» Work order
Write out each record exactly as it stands. No pictures belong in the copy.

Collected data:
----------

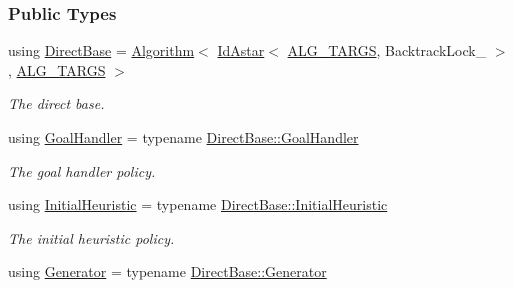 \subsubsection*{Public Types}
\begin{DoxyCompactItemize}
\item 
using \hyperlink{structslb_1_1ext_1_1algorithm_1_1IdAstar_a3b1c66ba098103b55a32545be40256e8}{Direct\+Base} = \hyperlink{structslb_1_1ext_1_1algorithm_1_1Algorithm}{Algorithm}$<$ \hyperlink{structslb_1_1ext_1_1algorithm_1_1IdAstar}{Id\+Astar}$<$ \hyperlink{algorithm_8h_a425b5a86fe8dae889a8343e14267c3c0}{A\+L\+G\+\_\+\+T\+A\+R\+GS}, Backtrack\+Lock\+\_\+ $>$, \hyperlink{algorithm_8h_a425b5a86fe8dae889a8343e14267c3c0}{A\+L\+G\+\_\+\+T\+A\+R\+GS} $>$\hypertarget{structslb_1_1ext_1_1algorithm_1_1IdAstar_a3b1c66ba098103b55a32545be40256e8}{}\label{structslb_1_1ext_1_1algorithm_1_1IdAstar_a3b1c66ba098103b55a32545be40256e8}

\begin{DoxyCompactList}\small\item\em The direct base. \end{DoxyCompactList}\item 
using \hyperlink{structslb_1_1ext_1_1algorithm_1_1IdAstar_a5a4300b273ca541f97e1ae86a1d09967}{Goal\+Handler} = typename \hyperlink{structslb_1_1ext_1_1algorithm_1_1Algorithm_ae0c6a75028107e4642e43798f21f4bfc}{Direct\+Base\+::\+Goal\+Handler}\hypertarget{structslb_1_1ext_1_1algorithm_1_1IdAstar_a5a4300b273ca541f97e1ae86a1d09967}{}\label{structslb_1_1ext_1_1algorithm_1_1IdAstar_a5a4300b273ca541f97e1ae86a1d09967}

\begin{DoxyCompactList}\small\item\em The goal handler policy. \end{DoxyCompactList}\item 
using \hyperlink{structslb_1_1ext_1_1algorithm_1_1IdAstar_a8fbd0ea83656e8d8d3bd56efccd57a43}{Initial\+Heuristic} = typename \hyperlink{structslb_1_1ext_1_1algorithm_1_1Algorithm_ad1f8f28e7b07f747ef7b7b5bf0643c2d}{Direct\+Base\+::\+Initial\+Heuristic}\hypertarget{structslb_1_1ext_1_1algorithm_1_1IdAstar_a8fbd0ea83656e8d8d3bd56efccd57a43}{}\label{structslb_1_1ext_1_1algorithm_1_1IdAstar_a8fbd0ea83656e8d8d3bd56efccd57a43}

\begin{DoxyCompactList}\small\item\em The initial heuristic policy. \end{DoxyCompactList}\item 
using \hyperlink{structslb_1_1ext_1_1algorithm_1_1IdAstar_a617d9f62e80522edaf3c25d2bf1af9ec}{Generator} = typename \hyperlink{structslb_1_1ext_1_1algorithm_1_1Algorithm_afa5a78c048b4fe4f5848aeaf5c1f8d65}{Direct\+Base\+::\+Generator}\hypertarget{structslb_1_1ext_1_1algorithm_1_1IdAstar_a617d9f62e80522edaf3c25d2bf1af9ec}{}\label{structslb_1_1ext_1_1algorithm_1_1IdAstar_a617d9f62e80522edaf3c25d2bf1af9ec}


\end{DoxyCompactItemize}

----------

» Result of this exercise
 \subsubsection*{Public Types}
\begin{DoxyCompactItemize}
\item 
using \hyperlink{structslb_1_1ext_1_1algorithm_1_1IdAstar_a3b1c66ba098103b55a32545be40256e8}{Direct\+Base} = \hyperlink{structslb_1_1ext_1_1algorithm_1_1Algorithm}{Algorithm}$<$ \hyperlink{structslb_1_1ext_1_1algorithm_1_1IdAstar}{Id\+Astar}$<$ \hyperlink{algorithm_8h_a425b5a86fe8dae889a8343e14267c3c0}{A\+L\+G\+\_\+\+T\+A\+R\+GS}, Backtrack\+Lock\+\_\+ $>$, \hyperlink{algorithm_8h_a425b5a86fe8dae889a8343e14267c3c0}{A\+L\+G\+\_\+\+T\+A\+R\+GS} $>$\hypertarget{structslb_1_1ext_1_1algorithm_1_1IdAstar_a3b1c66ba098103b55a32545be40256e8}{}\label{structslb_1_1ext_1_1algorithm_1_1IdAstar_a3b1c66ba098103b55a32545be40256e8}

\begin{DoxyCompactList}\small\item\em The direct base. \end{DoxyCompactList}\item 
using \hyperlink{structslb_1_1ext_1_1algorithm_1_1IdAstar_a5a4300b273ca541f97e1ae86a1d09967}{Goal\+Handler} = typename \hyperlink{structslb_1_1ext_1_1algorithm_1_1Algorithm_ae0c6a75028107e4642e43798f21f4bfc}{Direct\+Base\+::\+Goal\+Handler}\hypertarget{structslb_1_1ext_1_1algorithm_1_1IdAstar_a5a4300b273ca541f97e1ae86a1d09967}{}\label{structslb_1_1ext_1_1algorithm_1_1IdAstar_a5a4300b273ca541f97e1ae86a1d09967}

\begin{DoxyCompactList}\small\item\em The goal handler policy. \end{DoxyCompactList}\item 
using \hyperlink{structslb_1_1ext_1_1algorithm_1_1IdAstar_a8fbd0ea83656e8d8d3bd56efccd57a43}{Initial\+Heuristic} = typename \hyperlink{structslb_1_1ext_1_1algorithm_1_1Algorithm_ad1f8f28e7b07f747ef7b7b5bf0643c2d}{Direct\+Base\+::\+Initial\+Heuristic}\hypertarget{structslb_1_1ext_1_1algorithm_1_1IdAstar_a8fbd0ea83656e8d8d3bd56efccd57a43}{}\label{structslb_1_1ext_1_1algorithm_1_1IdAstar_a8fbd0ea83656e8d8d3bd56efccd57a43}

\begin{DoxyCompactList}\small\item\em The initial heuristic policy. \end{DoxyCompactList}\item 
using \hyperlink{structslb_1_1ext_1_1algorithm_1_1IdAstar_a617d9f62e80522edaf3c25d2bf1af9ec}{Generator} = typename \hyperlink{structslb_1_1ext_1_1algorithm_1_1Algorithm_afa5a78c048b4fe4f5848aeaf5c1f8d65}{Direct\+Base\+::\+Generator}\hypertarget{structslb_1_1ext_1_1algorithm_1_1IdAstar_a617d9f62e80522edaf3c25d2bf1af9ec}{}\label{structslb_1_1ext_1_1algorithm_1_1IdAstar_a617d9f62e80522edaf3c25d2bf1af9ec}


\end{DoxyCompactItemize}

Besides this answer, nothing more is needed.